Vector Targeting and Purification

The direct genetic modification of adenoviral capsid proteins with new ligands is an attractive means to confer targeted tropism to adenoviral vectors. Although several capsid proteins have been reported to tolerate the genetic fusion of foreign peptides and proteins, direct comparison of cell targeting efficiencies through the different capsomeres is lacking. Likewise, direct comparison of one or multiple ligands has not been performed due to a lack of capsid-compatible ligands available for retargeting.

Metabolic biotinylation allows one to tag several capsomere proteins with biotin acceptor peptides and then combine these with any biotinylated ligand. This provides a unique platform to compare the functions of a given virus's proteins for targeting and purification.

As a first example of this approach, the Virology, Vector and Vaccine Engineering Lab is utilizing metabolic biotinylation to directly compare targeted transduction of adenovirus as mediated by its fiber, protein IX and hexon capsomeres using a variety of biotinylated ligands. These results clearly demonstrate that cell targeting with a variety of high-affinity receptor-binding ligands is only effective when transduction is redirected through the fiber protein. In contrast, protein IX and hexon-mediated targeting by the same set of ligands failed to mediate robust vector targeting, perhaps due to aberrant trafficking at the cell surface or inside targeted cells.

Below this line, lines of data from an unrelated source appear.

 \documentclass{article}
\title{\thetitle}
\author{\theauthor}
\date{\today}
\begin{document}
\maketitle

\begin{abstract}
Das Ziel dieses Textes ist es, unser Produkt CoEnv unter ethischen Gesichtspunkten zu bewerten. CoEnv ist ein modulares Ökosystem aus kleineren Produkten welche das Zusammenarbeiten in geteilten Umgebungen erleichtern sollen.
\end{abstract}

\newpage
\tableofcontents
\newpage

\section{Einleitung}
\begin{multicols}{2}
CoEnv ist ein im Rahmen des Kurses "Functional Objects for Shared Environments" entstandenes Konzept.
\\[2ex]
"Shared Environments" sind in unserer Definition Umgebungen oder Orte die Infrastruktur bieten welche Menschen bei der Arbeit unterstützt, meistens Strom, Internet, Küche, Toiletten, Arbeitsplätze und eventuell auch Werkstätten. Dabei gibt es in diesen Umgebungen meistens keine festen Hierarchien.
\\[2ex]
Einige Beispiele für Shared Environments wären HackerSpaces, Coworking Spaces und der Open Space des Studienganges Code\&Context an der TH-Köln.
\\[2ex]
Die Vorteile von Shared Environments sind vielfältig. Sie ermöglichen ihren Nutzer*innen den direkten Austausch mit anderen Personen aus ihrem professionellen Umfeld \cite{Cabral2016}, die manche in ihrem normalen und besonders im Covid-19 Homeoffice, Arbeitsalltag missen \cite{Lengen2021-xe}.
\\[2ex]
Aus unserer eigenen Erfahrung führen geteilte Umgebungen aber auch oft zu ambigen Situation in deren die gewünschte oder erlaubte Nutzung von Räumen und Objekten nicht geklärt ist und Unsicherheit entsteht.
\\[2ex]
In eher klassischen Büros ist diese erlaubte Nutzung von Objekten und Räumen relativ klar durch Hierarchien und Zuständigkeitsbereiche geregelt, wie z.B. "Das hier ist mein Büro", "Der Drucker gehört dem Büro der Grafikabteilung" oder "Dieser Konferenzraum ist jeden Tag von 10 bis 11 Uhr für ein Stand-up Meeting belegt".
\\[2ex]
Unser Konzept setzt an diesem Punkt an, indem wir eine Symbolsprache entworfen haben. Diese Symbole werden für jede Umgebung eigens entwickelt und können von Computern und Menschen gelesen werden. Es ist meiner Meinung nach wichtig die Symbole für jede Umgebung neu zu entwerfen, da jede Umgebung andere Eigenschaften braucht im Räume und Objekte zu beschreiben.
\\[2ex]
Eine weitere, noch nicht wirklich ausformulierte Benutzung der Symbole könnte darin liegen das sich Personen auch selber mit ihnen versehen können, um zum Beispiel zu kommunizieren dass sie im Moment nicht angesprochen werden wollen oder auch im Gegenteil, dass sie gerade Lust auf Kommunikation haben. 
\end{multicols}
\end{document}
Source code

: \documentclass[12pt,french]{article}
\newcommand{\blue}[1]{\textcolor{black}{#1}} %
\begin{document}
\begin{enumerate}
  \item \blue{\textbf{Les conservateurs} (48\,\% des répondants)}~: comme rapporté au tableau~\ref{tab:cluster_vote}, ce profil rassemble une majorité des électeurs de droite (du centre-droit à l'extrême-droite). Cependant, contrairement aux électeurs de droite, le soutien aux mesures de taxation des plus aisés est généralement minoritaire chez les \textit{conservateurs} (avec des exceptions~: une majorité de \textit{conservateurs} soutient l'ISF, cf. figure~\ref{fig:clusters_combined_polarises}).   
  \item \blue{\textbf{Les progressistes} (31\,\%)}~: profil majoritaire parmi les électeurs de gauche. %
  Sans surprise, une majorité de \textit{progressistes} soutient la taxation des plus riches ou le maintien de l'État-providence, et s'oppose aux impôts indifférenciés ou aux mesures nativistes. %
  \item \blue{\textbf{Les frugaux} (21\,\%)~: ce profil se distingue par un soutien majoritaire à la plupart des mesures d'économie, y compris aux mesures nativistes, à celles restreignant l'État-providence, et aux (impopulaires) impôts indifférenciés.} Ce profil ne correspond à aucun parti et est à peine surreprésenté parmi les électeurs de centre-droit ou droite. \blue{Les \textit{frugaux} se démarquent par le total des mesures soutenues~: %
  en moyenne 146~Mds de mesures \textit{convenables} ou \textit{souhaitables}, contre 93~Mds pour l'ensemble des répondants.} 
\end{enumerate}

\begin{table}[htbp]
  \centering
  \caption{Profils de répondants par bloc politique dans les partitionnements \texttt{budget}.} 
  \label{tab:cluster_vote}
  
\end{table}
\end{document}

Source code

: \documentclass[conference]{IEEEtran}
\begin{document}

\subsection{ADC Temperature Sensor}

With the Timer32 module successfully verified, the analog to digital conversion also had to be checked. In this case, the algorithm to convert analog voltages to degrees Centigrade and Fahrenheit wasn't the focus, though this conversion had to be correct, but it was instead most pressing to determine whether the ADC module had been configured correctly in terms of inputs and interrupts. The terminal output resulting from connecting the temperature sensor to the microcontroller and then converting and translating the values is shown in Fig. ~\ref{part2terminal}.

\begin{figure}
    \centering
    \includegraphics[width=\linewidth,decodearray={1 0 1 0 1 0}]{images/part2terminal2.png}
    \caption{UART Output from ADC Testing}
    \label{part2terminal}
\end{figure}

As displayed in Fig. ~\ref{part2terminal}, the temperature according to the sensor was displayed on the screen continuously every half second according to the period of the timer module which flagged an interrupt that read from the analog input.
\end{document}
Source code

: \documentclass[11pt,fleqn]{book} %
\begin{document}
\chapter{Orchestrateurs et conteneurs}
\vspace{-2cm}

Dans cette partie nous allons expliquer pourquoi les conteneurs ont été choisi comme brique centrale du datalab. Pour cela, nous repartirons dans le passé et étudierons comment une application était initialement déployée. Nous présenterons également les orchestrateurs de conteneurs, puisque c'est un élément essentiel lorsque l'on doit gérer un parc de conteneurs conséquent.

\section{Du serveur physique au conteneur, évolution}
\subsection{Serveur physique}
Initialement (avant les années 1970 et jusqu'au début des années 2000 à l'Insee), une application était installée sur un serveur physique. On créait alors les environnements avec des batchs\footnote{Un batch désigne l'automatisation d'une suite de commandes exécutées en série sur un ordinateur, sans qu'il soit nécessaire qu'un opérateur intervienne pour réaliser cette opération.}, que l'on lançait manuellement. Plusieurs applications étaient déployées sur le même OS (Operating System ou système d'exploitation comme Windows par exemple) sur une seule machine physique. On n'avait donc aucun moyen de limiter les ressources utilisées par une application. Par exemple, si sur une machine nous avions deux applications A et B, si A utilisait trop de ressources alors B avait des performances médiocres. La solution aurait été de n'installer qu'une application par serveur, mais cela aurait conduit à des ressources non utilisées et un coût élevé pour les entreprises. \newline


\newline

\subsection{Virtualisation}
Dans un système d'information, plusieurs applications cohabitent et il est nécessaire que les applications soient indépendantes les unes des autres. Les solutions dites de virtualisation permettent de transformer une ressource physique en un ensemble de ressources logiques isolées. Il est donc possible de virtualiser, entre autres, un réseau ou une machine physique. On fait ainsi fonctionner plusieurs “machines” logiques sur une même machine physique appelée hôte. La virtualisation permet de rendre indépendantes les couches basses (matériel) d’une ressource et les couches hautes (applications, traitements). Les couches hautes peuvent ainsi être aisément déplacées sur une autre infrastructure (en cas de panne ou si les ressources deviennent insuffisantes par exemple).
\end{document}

These data suggest that vector targeting by genetic incorporation of high-affinity ligands will likely be most efficient through modification of the adenovirus fiber rather than the protein IX and hexon capsomeres. In contrast, single-step monomeric avidin affinity purification of adenoviral vectors using the metabolic biotinylation system is most effective through capsomeres such as protein IX and hexon.

The team predicts the same rules may apply when targeting ligands are applied on other virus proteins that are not evolved to release from the virion during cell entry. Likewise, it is probable that chemical conjugation approaches that cross-link ligands to nonshedded proteins may also confront these problems. Work is underway to determine exactly how these modified vectors fail, how the affinity of the ligands affects this process, and how one might use or avoid this biology to maximize vector specificity.